Data shown -
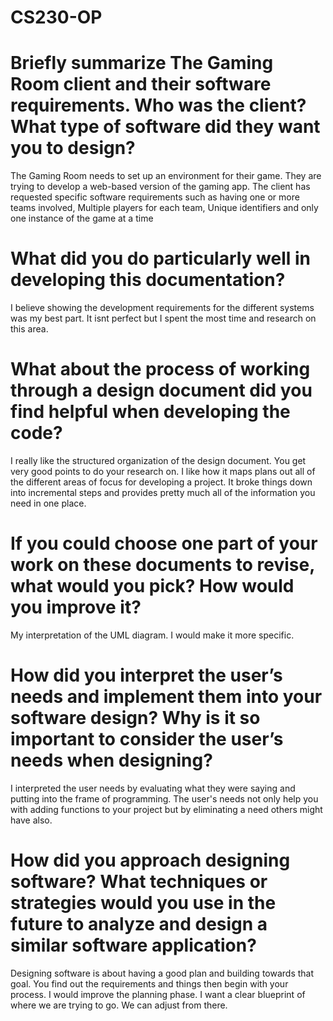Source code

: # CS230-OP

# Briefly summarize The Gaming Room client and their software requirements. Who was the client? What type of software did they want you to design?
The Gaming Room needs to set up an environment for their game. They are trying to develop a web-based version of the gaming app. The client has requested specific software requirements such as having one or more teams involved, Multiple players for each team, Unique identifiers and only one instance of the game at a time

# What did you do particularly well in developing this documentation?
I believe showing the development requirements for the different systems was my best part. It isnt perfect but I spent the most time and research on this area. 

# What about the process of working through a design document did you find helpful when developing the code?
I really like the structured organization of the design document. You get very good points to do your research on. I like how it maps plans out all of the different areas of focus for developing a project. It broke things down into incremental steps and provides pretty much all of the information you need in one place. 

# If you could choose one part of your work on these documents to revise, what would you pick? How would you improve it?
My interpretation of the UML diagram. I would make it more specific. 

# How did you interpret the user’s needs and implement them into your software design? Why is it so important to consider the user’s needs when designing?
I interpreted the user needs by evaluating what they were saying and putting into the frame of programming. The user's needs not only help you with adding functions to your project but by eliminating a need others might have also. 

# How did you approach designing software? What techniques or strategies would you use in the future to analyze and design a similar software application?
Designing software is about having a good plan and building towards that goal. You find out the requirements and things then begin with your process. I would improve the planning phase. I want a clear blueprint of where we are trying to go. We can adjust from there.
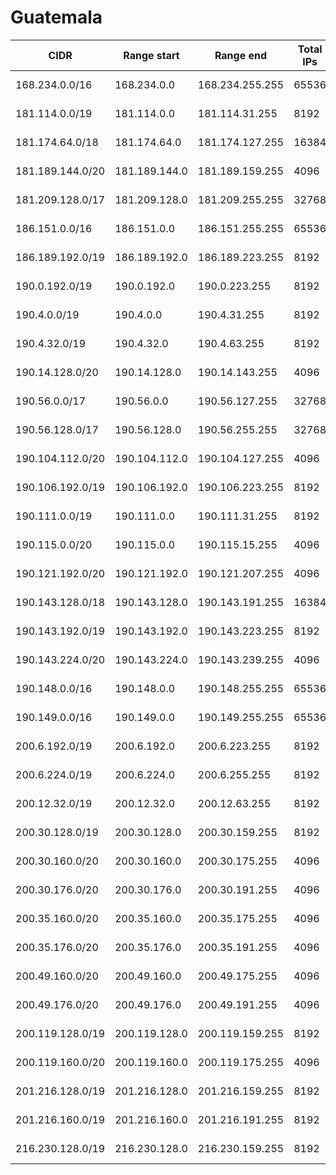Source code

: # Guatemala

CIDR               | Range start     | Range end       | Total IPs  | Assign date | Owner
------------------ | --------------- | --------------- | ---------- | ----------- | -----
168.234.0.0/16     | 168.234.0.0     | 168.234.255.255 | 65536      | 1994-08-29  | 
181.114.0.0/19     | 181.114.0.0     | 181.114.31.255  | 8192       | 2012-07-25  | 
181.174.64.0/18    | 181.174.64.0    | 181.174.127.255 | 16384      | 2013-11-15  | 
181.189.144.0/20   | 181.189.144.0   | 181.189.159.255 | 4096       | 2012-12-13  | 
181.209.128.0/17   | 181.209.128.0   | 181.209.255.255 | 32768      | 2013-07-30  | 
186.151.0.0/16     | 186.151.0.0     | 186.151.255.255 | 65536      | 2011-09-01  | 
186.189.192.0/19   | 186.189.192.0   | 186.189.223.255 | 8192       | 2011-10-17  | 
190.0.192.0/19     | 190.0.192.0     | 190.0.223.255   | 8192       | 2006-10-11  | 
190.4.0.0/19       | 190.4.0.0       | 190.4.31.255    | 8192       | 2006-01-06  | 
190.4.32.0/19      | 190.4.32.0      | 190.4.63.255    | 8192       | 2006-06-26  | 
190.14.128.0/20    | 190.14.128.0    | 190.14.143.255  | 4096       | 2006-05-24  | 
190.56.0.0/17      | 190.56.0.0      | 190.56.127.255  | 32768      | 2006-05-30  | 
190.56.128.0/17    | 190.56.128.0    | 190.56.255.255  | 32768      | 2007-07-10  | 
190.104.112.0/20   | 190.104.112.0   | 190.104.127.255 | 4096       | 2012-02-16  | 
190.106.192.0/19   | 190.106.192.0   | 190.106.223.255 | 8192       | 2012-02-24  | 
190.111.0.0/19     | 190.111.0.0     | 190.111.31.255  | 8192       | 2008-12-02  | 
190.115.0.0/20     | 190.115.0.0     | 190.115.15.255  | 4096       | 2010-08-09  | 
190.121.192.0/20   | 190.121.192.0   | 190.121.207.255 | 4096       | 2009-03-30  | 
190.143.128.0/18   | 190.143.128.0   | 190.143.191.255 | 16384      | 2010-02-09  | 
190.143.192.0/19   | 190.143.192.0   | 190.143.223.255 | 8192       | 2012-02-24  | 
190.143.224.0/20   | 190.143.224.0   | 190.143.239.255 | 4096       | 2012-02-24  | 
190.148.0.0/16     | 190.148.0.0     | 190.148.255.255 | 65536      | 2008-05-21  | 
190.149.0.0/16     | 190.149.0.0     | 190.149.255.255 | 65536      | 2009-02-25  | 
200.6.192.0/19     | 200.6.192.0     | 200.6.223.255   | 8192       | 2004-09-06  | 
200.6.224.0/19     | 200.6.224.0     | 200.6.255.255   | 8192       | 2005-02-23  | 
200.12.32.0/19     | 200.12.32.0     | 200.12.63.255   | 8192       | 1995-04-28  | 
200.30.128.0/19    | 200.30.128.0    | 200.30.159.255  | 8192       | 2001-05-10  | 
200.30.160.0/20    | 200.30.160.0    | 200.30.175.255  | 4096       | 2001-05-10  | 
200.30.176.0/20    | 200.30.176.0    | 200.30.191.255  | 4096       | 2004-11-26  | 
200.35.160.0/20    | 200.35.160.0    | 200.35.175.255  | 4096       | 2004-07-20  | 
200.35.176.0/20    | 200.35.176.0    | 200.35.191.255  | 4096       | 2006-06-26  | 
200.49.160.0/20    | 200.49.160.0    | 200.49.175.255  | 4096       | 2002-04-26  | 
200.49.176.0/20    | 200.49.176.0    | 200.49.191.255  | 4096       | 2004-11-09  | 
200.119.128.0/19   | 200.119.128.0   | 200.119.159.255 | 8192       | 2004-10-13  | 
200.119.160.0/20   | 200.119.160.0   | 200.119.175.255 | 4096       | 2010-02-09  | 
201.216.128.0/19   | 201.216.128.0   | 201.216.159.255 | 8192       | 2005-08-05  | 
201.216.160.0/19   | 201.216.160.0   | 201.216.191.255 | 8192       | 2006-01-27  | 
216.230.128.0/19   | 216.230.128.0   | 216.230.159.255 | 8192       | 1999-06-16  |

---

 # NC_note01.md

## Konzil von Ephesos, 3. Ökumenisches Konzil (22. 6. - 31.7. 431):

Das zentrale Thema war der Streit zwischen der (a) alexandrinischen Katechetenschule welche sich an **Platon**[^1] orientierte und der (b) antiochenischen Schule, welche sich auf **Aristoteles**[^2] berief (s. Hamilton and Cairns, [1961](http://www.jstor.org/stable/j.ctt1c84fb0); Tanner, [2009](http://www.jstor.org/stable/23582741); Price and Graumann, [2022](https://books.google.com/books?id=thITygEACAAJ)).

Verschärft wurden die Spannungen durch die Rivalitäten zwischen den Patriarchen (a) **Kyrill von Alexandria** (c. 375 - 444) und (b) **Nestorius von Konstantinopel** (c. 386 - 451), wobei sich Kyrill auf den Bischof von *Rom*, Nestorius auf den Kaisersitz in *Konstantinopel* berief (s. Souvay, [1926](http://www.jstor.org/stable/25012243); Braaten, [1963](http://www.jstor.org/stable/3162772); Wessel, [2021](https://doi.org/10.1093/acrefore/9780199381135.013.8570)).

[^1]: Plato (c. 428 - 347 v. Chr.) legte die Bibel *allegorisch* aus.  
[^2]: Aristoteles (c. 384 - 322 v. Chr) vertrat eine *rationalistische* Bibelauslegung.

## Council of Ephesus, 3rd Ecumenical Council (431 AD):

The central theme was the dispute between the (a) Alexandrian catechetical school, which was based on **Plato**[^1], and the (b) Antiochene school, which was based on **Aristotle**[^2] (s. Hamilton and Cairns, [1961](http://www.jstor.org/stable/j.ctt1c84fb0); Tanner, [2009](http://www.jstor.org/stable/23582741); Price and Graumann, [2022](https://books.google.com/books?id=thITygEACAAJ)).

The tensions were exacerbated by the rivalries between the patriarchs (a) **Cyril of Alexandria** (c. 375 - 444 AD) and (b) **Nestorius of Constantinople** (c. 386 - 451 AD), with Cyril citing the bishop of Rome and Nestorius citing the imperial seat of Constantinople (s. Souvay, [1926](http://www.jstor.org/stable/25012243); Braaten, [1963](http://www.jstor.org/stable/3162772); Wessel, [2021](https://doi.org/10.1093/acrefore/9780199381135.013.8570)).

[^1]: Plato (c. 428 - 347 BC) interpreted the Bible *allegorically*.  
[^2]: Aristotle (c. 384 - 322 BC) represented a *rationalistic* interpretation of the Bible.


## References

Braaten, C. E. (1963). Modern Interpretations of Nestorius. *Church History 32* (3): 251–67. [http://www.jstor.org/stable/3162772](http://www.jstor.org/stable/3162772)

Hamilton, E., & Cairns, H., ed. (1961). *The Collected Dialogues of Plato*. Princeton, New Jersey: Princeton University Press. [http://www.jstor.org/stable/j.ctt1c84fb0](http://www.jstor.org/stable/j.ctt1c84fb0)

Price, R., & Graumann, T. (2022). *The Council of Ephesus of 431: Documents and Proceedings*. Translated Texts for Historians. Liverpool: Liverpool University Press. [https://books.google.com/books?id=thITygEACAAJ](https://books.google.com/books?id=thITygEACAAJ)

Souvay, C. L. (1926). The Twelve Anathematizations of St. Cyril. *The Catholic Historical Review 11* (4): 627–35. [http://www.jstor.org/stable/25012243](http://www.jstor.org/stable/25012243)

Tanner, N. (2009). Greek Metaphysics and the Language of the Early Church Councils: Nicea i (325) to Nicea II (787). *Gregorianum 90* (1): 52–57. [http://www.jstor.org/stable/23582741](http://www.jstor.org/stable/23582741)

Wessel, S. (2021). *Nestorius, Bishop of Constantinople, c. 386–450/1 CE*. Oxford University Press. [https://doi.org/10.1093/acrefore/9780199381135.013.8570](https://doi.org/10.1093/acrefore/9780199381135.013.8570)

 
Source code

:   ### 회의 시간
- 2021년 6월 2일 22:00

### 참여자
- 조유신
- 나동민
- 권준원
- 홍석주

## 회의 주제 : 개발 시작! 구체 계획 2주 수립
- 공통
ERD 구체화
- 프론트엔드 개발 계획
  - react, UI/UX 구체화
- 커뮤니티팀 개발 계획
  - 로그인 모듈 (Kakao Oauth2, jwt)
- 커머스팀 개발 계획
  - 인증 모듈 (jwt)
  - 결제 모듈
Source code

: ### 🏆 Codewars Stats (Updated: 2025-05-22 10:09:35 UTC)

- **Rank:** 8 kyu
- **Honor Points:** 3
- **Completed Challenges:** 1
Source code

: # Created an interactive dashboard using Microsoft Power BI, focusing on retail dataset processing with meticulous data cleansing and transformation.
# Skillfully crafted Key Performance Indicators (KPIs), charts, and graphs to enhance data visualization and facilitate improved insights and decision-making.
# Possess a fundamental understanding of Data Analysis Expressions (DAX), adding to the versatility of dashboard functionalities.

==

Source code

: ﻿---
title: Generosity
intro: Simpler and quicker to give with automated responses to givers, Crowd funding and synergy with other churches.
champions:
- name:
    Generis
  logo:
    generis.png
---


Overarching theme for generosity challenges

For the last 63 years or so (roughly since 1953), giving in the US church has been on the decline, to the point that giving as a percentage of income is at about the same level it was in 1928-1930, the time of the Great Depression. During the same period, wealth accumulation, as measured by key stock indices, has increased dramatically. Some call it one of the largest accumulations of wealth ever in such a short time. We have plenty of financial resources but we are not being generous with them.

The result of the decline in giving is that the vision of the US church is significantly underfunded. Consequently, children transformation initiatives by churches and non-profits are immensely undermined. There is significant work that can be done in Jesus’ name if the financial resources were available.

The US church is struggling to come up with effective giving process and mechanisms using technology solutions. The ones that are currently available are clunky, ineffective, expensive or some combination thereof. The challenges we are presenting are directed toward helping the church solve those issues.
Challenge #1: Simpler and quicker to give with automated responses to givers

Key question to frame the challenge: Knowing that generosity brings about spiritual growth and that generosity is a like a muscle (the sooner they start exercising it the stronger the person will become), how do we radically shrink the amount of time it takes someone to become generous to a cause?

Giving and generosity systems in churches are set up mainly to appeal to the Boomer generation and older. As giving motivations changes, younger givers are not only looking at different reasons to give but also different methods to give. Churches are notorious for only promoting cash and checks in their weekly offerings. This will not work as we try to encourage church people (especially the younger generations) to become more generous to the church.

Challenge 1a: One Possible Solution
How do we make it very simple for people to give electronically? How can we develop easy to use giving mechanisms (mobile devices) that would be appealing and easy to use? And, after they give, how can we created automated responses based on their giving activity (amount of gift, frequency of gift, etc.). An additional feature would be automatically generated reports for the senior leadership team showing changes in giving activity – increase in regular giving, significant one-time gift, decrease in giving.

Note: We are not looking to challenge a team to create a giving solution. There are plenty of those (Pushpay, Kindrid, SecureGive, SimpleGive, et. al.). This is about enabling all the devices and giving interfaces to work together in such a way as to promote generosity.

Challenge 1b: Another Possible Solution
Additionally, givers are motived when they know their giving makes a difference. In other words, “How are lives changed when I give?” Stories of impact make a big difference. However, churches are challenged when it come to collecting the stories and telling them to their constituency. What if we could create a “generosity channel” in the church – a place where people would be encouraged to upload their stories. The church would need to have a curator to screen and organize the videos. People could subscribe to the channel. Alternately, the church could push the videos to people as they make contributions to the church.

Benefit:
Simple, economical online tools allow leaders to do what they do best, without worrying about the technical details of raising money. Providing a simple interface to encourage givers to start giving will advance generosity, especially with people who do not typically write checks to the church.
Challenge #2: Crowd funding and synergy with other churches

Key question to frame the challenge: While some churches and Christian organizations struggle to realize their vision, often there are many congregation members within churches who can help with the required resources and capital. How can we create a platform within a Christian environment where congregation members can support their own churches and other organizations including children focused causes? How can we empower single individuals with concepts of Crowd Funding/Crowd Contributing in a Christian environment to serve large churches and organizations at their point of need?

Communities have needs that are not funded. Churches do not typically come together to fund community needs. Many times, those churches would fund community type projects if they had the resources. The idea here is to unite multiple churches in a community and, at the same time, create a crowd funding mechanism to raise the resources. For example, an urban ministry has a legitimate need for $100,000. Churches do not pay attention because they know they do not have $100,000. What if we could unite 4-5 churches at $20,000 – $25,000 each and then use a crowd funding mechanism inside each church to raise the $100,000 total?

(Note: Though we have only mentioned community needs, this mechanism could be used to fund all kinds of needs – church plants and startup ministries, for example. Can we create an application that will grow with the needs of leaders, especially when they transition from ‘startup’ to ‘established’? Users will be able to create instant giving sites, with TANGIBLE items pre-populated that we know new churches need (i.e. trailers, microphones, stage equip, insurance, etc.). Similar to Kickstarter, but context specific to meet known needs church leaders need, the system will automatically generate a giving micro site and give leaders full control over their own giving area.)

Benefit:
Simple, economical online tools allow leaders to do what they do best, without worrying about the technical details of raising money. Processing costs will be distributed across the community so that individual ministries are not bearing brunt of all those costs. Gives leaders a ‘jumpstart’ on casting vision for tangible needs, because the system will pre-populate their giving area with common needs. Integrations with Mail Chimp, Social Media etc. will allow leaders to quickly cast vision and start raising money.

What is needed -
In the entries above, restate word for word the lines between the one holding "Braaten, C. E." and the one holding "Souvay, C. L.", inclusive, and nothing besides.

Your solution -
Braaten, C. E. (1963). Modern Interpretations of Nestorius. *Church History 32* (3): 251–67. [http://www.jstor.org/stable/3162772](http://www.jstor.org/stable/3162772)

Hamilton, E., & Cairns, H., ed. (1961). *The Collected Dialogues of Plato*. Princeton, New Jersey: Princeton University Press. [http://www.jstor.org/stable/j.ctt1c84fb0](http://www.jstor.org/stable/j.ctt1c84fb0)

Price, R., & Graumann, T. (2022). *The Council of Ephesus of 431: Documents and Proceedings*. Translated Texts for Historians. Liverpool: Liverpool University Press. [https://books.google.com/books?id=thITygEACAAJ](https://books.google.com/books?id=thITygEACAAJ)

Souvay, C. L. (1926). The Twelve Anathematizations of St. Cyril. *The Catholic Historical Review 11* (4): 627–35. [http://www.jstor.org/stable/25012243](http://www.jstor.org/stable/25012243)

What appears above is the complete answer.